───── Available data

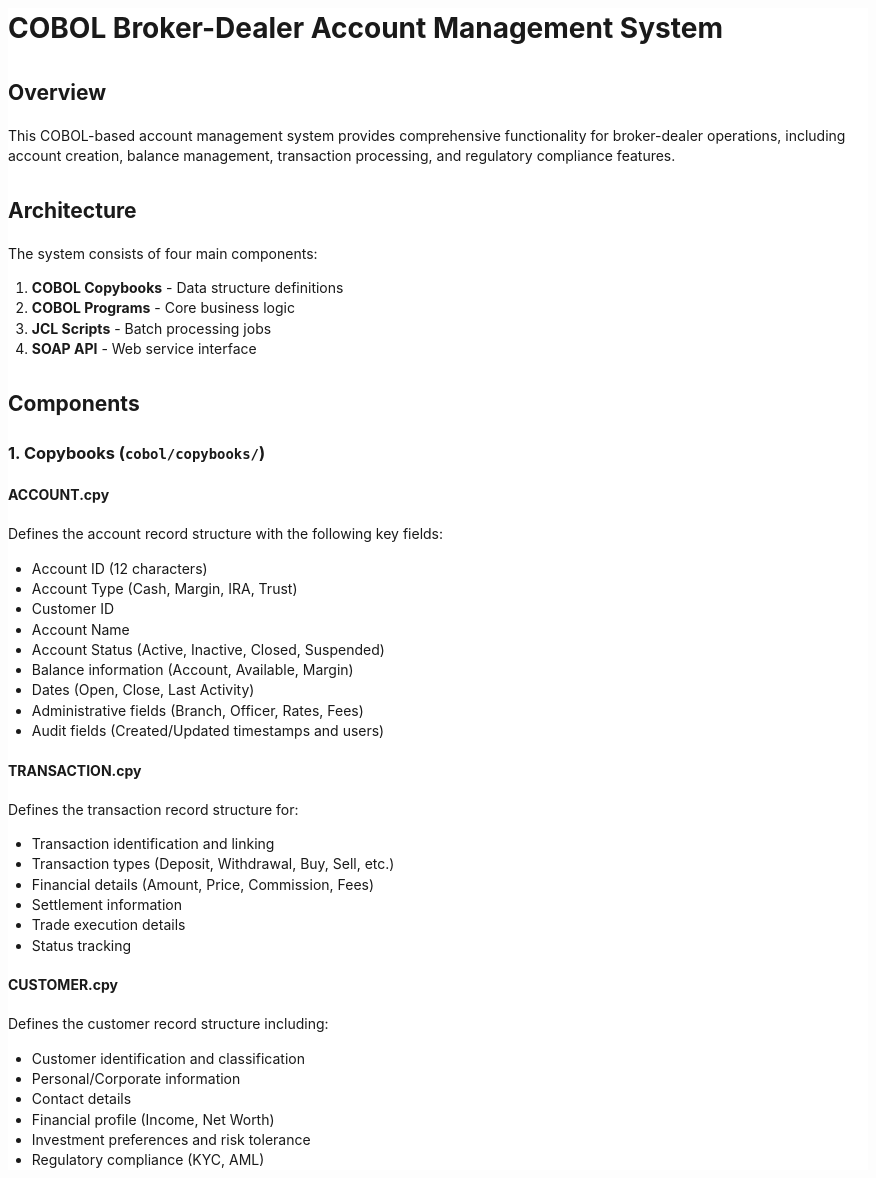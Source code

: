 # COBOL Broker-Dealer Account Management System

## Overview

This COBOL-based account management system provides comprehensive functionality for broker-dealer operations, including account creation, balance management, transaction processing, and regulatory compliance features.

## Architecture

The system consists of four main components:

1. **COBOL Copybooks** - Data structure definitions
2. **COBOL Programs** - Core business logic
3. **JCL Scripts** - Batch processing jobs
4. **SOAP API** - Web service interface

## Components

### 1. Copybooks (`cobol/copybooks/`)

#### ACCOUNT.cpy
Defines the account record structure with the following key fields:
- Account ID (12 characters)
- Account Type (Cash, Margin, IRA, Trust)
- Customer ID
- Account Name
- Account Status (Active, Inactive, Closed, Suspended)
- Balance information (Account, Available, Margin)
- Dates (Open, Close, Last Activity)
- Administrative fields (Branch, Officer, Rates, Fees)
- Audit fields (Created/Updated timestamps and users)

#### TRANSACTION.cpy
Defines the transaction record structure for:
- Transaction identification and linking
- Transaction types (Deposit, Withdrawal, Buy, Sell, etc.)
- Financial details (Amount, Price, Commission, Fees)
- Settlement information
- Trade execution details
- Status tracking

#### CUSTOMER.cpy
Defines the customer record structure including:
- Customer identification and classification
- Personal/Corporate information
- Contact details
- Financial profile (Income, Net Worth)
- Investment preferences and risk tolerance
- Regulatory compliance (KYC, AML)
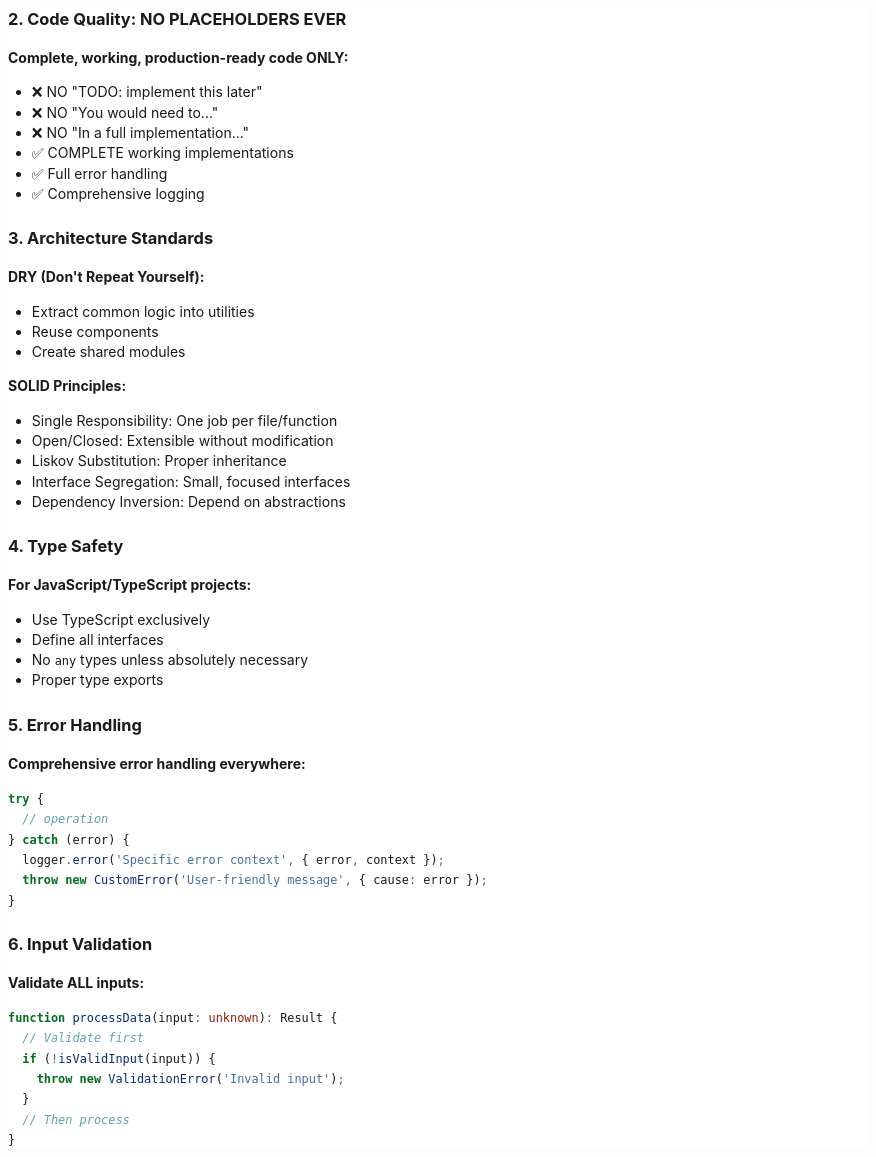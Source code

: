 ### 2. Code Quality: NO PLACEHOLDERS EVER

**Complete, working, production-ready code ONLY:**
- ❌ NO "TODO: implement this later"
- ❌ NO "You would need to..."
- ❌ NO "In a full implementation..."
- ✅ COMPLETE working implementations
- ✅ Full error handling
- ✅ Comprehensive logging

### 3. Architecture Standards

**DRY (Don't Repeat Yourself):**
- Extract common logic into utilities
- Reuse components
- Create shared modules

**SOLID Principles:**
- Single Responsibility: One job per file/function
- Open/Closed: Extensible without modification
- Liskov Substitution: Proper inheritance
- Interface Segregation: Small, focused interfaces
- Dependency Inversion: Depend on abstractions

### 4. Type Safety

**For JavaScript/TypeScript projects:**
- Use TypeScript exclusively
- Define all interfaces
- No `any` types unless absolutely necessary
- Proper type exports

### 5. Error Handling

**Comprehensive error handling everywhere:**
```typescript
try {
  // operation
} catch (error) {
  logger.error('Specific error context', { error, context });
  throw new CustomError('User-friendly message', { cause: error });
}
```

### 6. Input Validation

**Validate ALL inputs:**
```typescript
function processData(input: unknown): Result {
  // Validate first
  if (!isValidInput(input)) {
    throw new ValidationError('Invalid input');
  }
  // Then process
}
```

──────────

● What the task asks
Search the data and copy each line containing "record".

● Final answer
Defines the account record structure with the following key fields:
Defines the transaction record structure for:
Defines the customer record structure including:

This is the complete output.